- **ABOUT THIS EXERCISE**:
Somewhere below are a line with "- Added the template method pattern." and a later line with "- Added basic programming". Output exactly those lines and all lines between them.

[[ DATASET RECORDS, beginning ]]

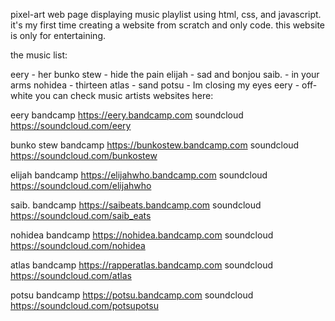 pixel-art web page displaying music playlist using html, css, and javascript. it's my first time creating a website from scratch and only code. this website is only for entertaining.

the music list:

eery - her
bunko stew - hide the pain
elijah - sad and bonjou
saib. - in your arms
nohidea - thirteen
atlas - sand
potsu - Im closing my eyes
eery - off-white
you can check music artists websites here:

eery 
bandcamp https://eery.bandcamp.com 
soundcloud https://soundcloud.com/eery

bunko stew 
bandcamp https://bunkostew.bandcamp.com 
soundcloud https://soundcloud.com/bunkostew

elijah 
bandcamp https://elijahwho.bandcamp.com 
soundcloud https://soundcloud.com/elijahwho

saib. 
bandcamp https://saibeats.bandcamp.com 
soundcloud https://soundcloud.com/saib_eats

nohidea 
bandcamp https://nohidea.bandcamp.com 
soundcloud https://soundcloud.com/nohidea

atlas 
bandcamp https://rapperatlas.bandcamp.com 
soundcloud https://soundcloud.com/atlas

potsu 
bandcamp https://potsu.bandcamp.com 
soundcloud https://soundcloud.com/potsupotsu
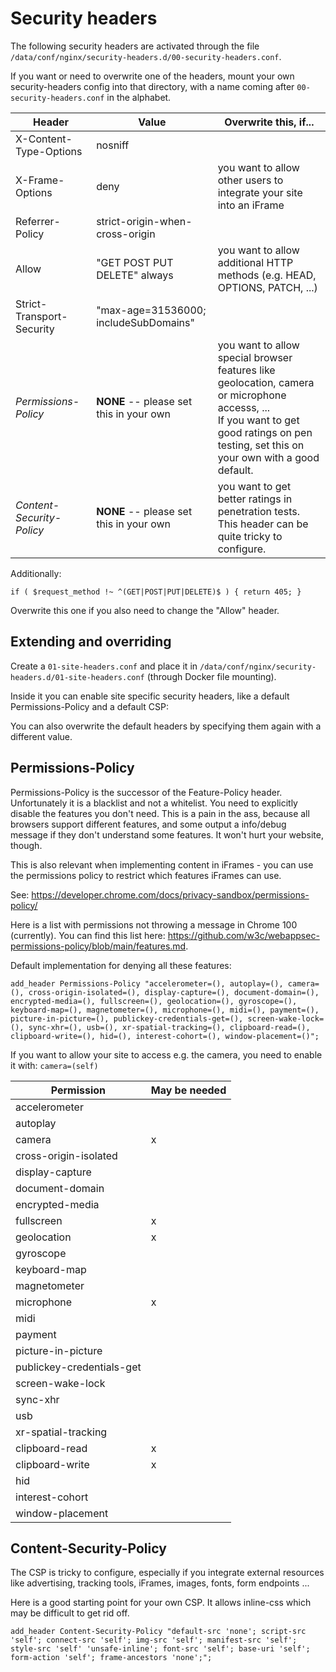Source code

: Security headers
================

The following security headers are activated through the file `/data/conf/nginx/security-headers.d/00-security-headers.conf`.

If you want or need to overwrite one of the headers, mount your own security-headers config into that directory, with a name coming after `00-security-headers.conf` in the alphabet.


| Header                    | Value                                   | Overwrite this, if...                                                                                                                                                                         |
| --------------------------- | ----------------------------------------- | ----------------------------------------------------------------------------------------------------------------------------------------------------------------------------------------------- |
| X-Content-Type-Options    | nosniff                                 |                                                                                                                                                                                               |
| X-Frame-Options           | deny                                    | you want to allow other users to integrate your site into an iFrame                                                                                                                           |
| Referrer-Policy           | strict-origin-when-cross-origin         |                                                                                                                                                                                               |
| Allow                     | "GET POST PUT DELETE" always            | you want to allow additional HTTP methods (e.g. HEAD, OPTIONS, PATCH, ...)                                                                                                                    |
| Strict-Transport-Security | "max-age=31536000; includeSubDomains"   |                                                                                                                                                                                               |
| *Permissions-Policy*      | **NONE** -- please set this in your own | you want to allow special browser features like geolocation, camera or microphone accesss, ...<br />If you want to get good ratings on pen testing, set this on your own with a good default. |
| *Content-Security-Policy* | **NONE** -- please set this in your own | you want to get better ratings in penetration tests.<br />This header can be quite tricky to configure.                                                                                       |

Additionally:

`if ( $request_method !~ ^(GET|POST|PUT|DELETE)$ ) { return 405; }`

Overwrite this one if you also need to change the "Allow" header.

## Extending and overriding

Create a `01-site-headers.conf` and place it in `/data/conf/nginx/security-headers.d/01-site-headers.conf` (through Docker file mounting).

Inside it you can enable site specific security headers, like a default Permissions-Policy and a default CSP:

You can also overwrite the default headers by specifying them again with a different value.

## Permissions-Policy

Permissions-Policy is the successor of the Feature-Policy header. Unfortunately it is a blacklist and not a whitelist. You need to explicitly disable the features you don't need. This is a pain in the ass, because all browsers support different features, and some output a info/debug message if they don't understand some features. It won't hurt your website, though.

This is also relevant when implementing content in iFrames - you can use the permissions policy to restrict which features iFrames can use.

See: https://developer.chrome.com/docs/privacy-sandbox/permissions-policy/

Here is a list with permissions not throwing a message in Chrome 100 (currently). You can find this list here: https://github.com/w3c/webappsec-permissions-policy/blob/main/features.md.

Default implementation for denying all these features:

`add_header Permissions-Policy "accelerometer=(), autoplay=(), camera=(), cross-origin-isolated=(), display-capture=(), document-domain=(), encrypted-media=(), fullscreen=(), geolocation=(), gyroscope=(), keyboard-map=(), magnetometer=(), microphone=(), midi=(), payment=(), picture-in-picture=(), publickey-credentials-get=(), screen-wake-lock=(), sync-xhr=(), usb=(), xr-spatial-tracking=(), clipboard-read=(), clipboard-write=(), hid=(), interest-cohort=(), window-placement=()";`

If you want to allow your site to access e.g. the camera, you need to enable it with: `camera=(self)`


| Permission                | May be needed |
| --------------------------- | --------------- |
| accelerometer             |               |
| autoplay                  |               |
| camera                    | x             |
| cross-origin-isolated     |               |
| display-capture           |               |
| document-domain           |               |
| encrypted-media           |               |
| fullscreen                | x             |
| geolocation               | x             |
| gyroscope                 |               |
| keyboard-map              |               |
| magnetometer              |               |
| microphone                | x             |
| midi                      |               |
| payment                   |               |
| picture-in-picture        |               |
| publickey-credentials-get |               |
| screen-wake-lock          |               |
| sync-xhr                  |               |
| usb                       |               |
| xr-spatial-tracking       |               |
| clipboard-read            | x             |
| clipboard-write           | x             |
| hid                       |               |
| interest-cohort           |               |
| window-placement          |               |

## Content-Security-Policy

The CSP is tricky to configure, especially if you integrate external resources like advertising, tracking tools, iFrames, images, fonts, form endpoints ...

Here is a good starting point for your own CSP. It allows inline-css which may be difficult to get rid off.

`add_header Content-Security-Policy "default-src 'none'; script-src 'self'; connect-src 'self'; img-src 'self'; manifest-src 'self'; style-src 'self' 'unsafe-inline'; font-src 'self'; base-uri 'self'; form-action 'self'; frame-ancestors 'none';"; `
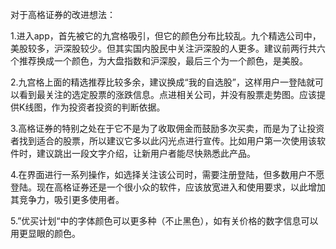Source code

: 对于高格证券的改进想法：

1.进入app，首先被它的九宫格吸引，但它的颜色分布比较乱。九个精选公司中，美股较多，沪深股较少。但其实国内股民中关注沪深股的人更多。建议前两行共六个推荐换成一个颜色，为大盘指数和沪深股，最后三个为一个颜色，是美股。

2.九宫格上面的精选推荐比较多余，建议换成“我的自选股”，这样用户一登陆就可以看到最关注的选定股票的涨跌信息。点进相关公司，并没有股票走势图。应该提供K线图，作为投资者投资的判断依据。

3.高格证券的特别之处在于它不是为了收取佣金而鼓励多次买卖，而是为了让投资者找到适合的股票，所以建议它多以此闪光点进行宣传。比如用户第一次使用该软件时，建议跳出一段文字介绍，让新用户者能尽快熟悉此产品。

4.在界面进行一系列操作，如选择关注该公司时，需要注册登陆，但多数用户不愿登陆。现在高格证券还是一个很小众的软件，应该放宽进入和使用要求，以此增加其竞争力，吸引更多使用者。

5.”优买计划“中的字体颜色可以更多种（不止黑色），如有关价格的数字信息可以用更显眼的颜色。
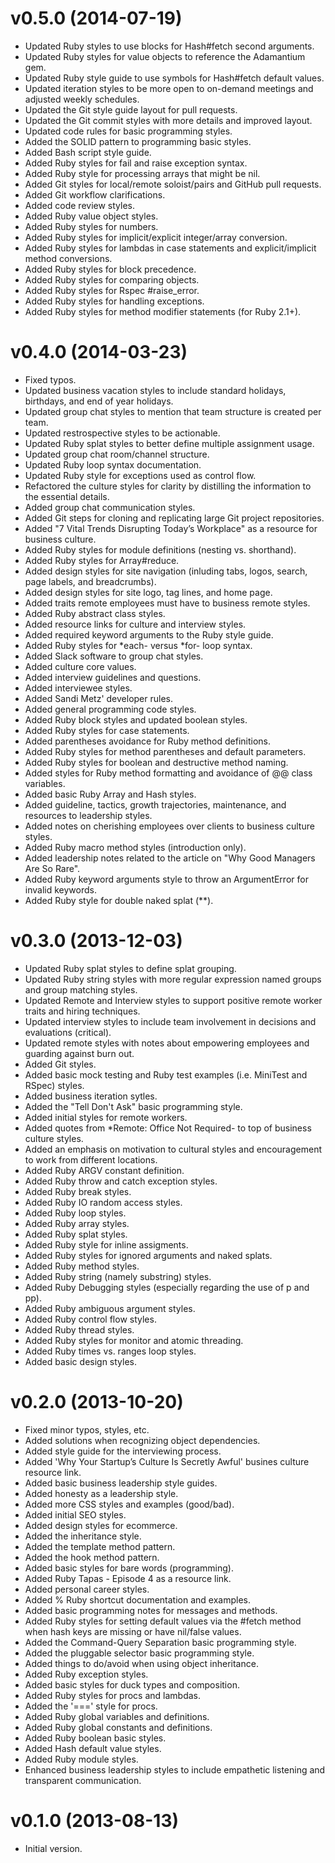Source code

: # v0.5.0 (2014-07-19)

- Updated Ruby styles to use blocks for Hash#fetch second arguments.
- Updated Ruby styles for value objects to reference the Adamantium gem.
- Updated Ruby style guide to use symbols for Hash#fetch default values.
- Updated iteration styles to be more open to on-demand meetings and adjusted weekly schedules.
- Updated the Git style guide layout for pull requests.
- Updated the Git commit styles with more details and improved layout.
- Updated code rules for basic programming styles.
- Added the SOLID pattern to programming basic styles.
- Added Bash script style guide.
- Added Ruby styles for fail and raise exception syntax.
- Added Ruby style for processing arrays that might be nil.
- Added Git styles for local/remote soloist/pairs and GitHub pull requests.
- Added Git workflow clarifications.
- Added code review styles.
- Added Ruby value object styles.
- Added Ruby styles for numbers.
- Added Ruby styles for implicit/explicit integer/array conversion.
- Added Ruby styles for lambdas in case statements and explicit/implicit method conversions.
- Added Ruby styles for block precedence.
- Added Ruby styles for comparing objects.
- Added Ruby styles for Rspec #raise_error.
- Added Ruby styles for handling exceptions.
- Added Ruby styles for method modifier statements (for Ruby 2.1+).

# v0.4.0 (2014-03-23)

- Fixed typos.
- Updated business vacation styles to include standard holidays, birthdays, and end of year holidays.
- Updated group chat styles to mention that team structure is created per team.
- Updated restrospective styles to be actionable.
- Updated Ruby splat styles to better define multiple assignment usage.
- Updated group chat room/channel structure.
- Updated Ruby loop syntax documentation.
- Updated Ruby style for exceptions used as control flow.
- Refactored the culture styles for clarity by distilling the information to the essential details.
- Added group chat communication styles.
- Added Git steps for cloning and replicating large Git project repositories.
- Added "7 Vital Trends Disrupting Today’s Workplace" as a resource for business culture.
- Added Ruby styles for module definitions (nesting vs. shorthand).
- Added Ruby styles for Array#reduce.
- Added design styles for site navigation (inluding tabs, logos, search, page labels, and breadcrumbs).
- Added design styles for site logo, tag lines, and home page.
- Added traits remote employees must have to business remote styles.
- Added Ruby abstract class styles.
- Added resource links for culture and interview styles.
- Added required keyword arguments to the Ruby style guide.
- Added Ruby styles for *each- versus *for- loop syntax.
- Added Slack software to group chat styles.
- Added culture core values.
- Added interview guidelines and questions.
- Added interviewee styles.
- Added Sandi Metz' developer rules.
- Added general programming code styles.
- Added Ruby block styles and updated boolean styles.
- Added Ruby styles for case statements.
- Added parentheses avoidance for Ruby method definitions.
- Added Ruby styles for method parentheses and default parameters.
- Added Ruby styles for boolean and destructive method naming.
- Added styles for Ruby method formatting and avoidance of @@ class variables.
- Added basic Ruby Array and Hash styles.
- Added guideline, tactics, growth trajectories, maintenance, and resources to leadership styles.
- Added notes on cherishing employees over clients to business culture styles.
- Added Ruby macro method styles (introduction only).
- Added leadership notes related to the article on "Why Good Managers Are So Rare".
- Added Ruby keyword arguments style to throw an ArgumentError for invalid keywords.
- Added Ruby style for double naked splat (**).

# v0.3.0 (2013-12-03)

- Updated Ruby splat styles to define splat grouping.
- Updated Ruby string styles with more regular expression named groups and group matching styles.
- Updated Remote and Interview styles to support positive remote worker traits and hiring techniques.
- Updated interview styles to include team involvement in decisions and evaluations (critical).
- Updated remote styles with notes about empowering employees and guarding against burn out.
- Added Git styles.
- Added basic mock testing and Ruby test examples (i.e. MiniTest and RSpec) styles.
- Added business iteration sytles.
- Added the "Tell Don't Ask" basic programming style.
- Added initial styles for remote workers.
- Added quotes from *Remote: Office Not Required- to top of business culture styles.
- Added an emphasis on motivation to cultural styles and encouragement to work from different locations.
- Added Ruby ARGV constant definition.
- Added Ruby throw and catch exception styles.
- Added Ruby break styles.
- Added Ruby IO random access styles.
- Added Ruby loop styles.
- Added Ruby array styles.
- Added Ruby splat styles.
- Added Ruby style for inline assigments.
- Added Ruby styles for ignored arguments and naked splats.
- Added Ruby method styles.
- Added Ruby string (namely substring) styles.
- Added Ruby Debugging styles (especially regarding the use of p and pp).
- Added Ruby ambiguous argument styles.
- Added Ruby control flow styles.
- Added Ruby thread styles.
- Added Ruby styles for monitor and atomic threading.
- Added Ruby times vs. ranges loop styles.
- Added basic design styles.

# v0.2.0 (2013-10-20)

- Fixed minor typos, styles, etc.
- Added solutions when recognizing object dependencies.
- Added style guide for the interviewing process.
- Added 'Why Your Startup’s Culture Is Secretly Awful' busines culture resource link.
- Added basic business leadership style guides.
- Added honesty as a leadership style.
- Added more CSS styles and examples (good/bad).
- Added initial SEO styles.
- Added design styles for ecommerce.
- Added the inheritance style.
- Added the template method pattern.
- Added the hook method pattern.
- Added basic styles for bare words (programming).
- Added Ruby Tapas - Episode 4 as a resource link.
- Added personal career styles.
- Added % Ruby shortcut documentation and examples.
- Added basic programming notes for messages and methods.
- Added Ruby styles for setting default values via the #fetch method when hash keys are missing or have nil/false values.
- Added the Command-Query Separation basic programming style.
- Added the pluggable selector basic programming style.
- Added things to do/avoid when using object inheritance.
- Added Ruby exception styles.
- Added basic styles for duck types and composition.
- Added Ruby styles for procs and lambdas.
- Added the '===' style for procs.
- Added Ruby global variables and definitions.
- Added Ruby global constants and definitions.
- Added Ruby boolean basic styles.
- Added Hash default value styles.
- Added Ruby module styles.
- Enhanced business leadership styles to include empathetic listening and transparent communication.

# v0.1.0 (2013-08-13)

- Initial version.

[[ DATASET RECORDS, end ]]

- **OUTPUT FOR THIS TASK**:
- Added the template method pattern.
- Added the hook method pattern.
- Added basic styles for bare words (programming).
- Added Ruby Tapas - Episode 4 as a resource link.
- Added personal career styles.
- Added % Ruby shortcut documentation and examples.
- Added basic programming notes for messages and methods.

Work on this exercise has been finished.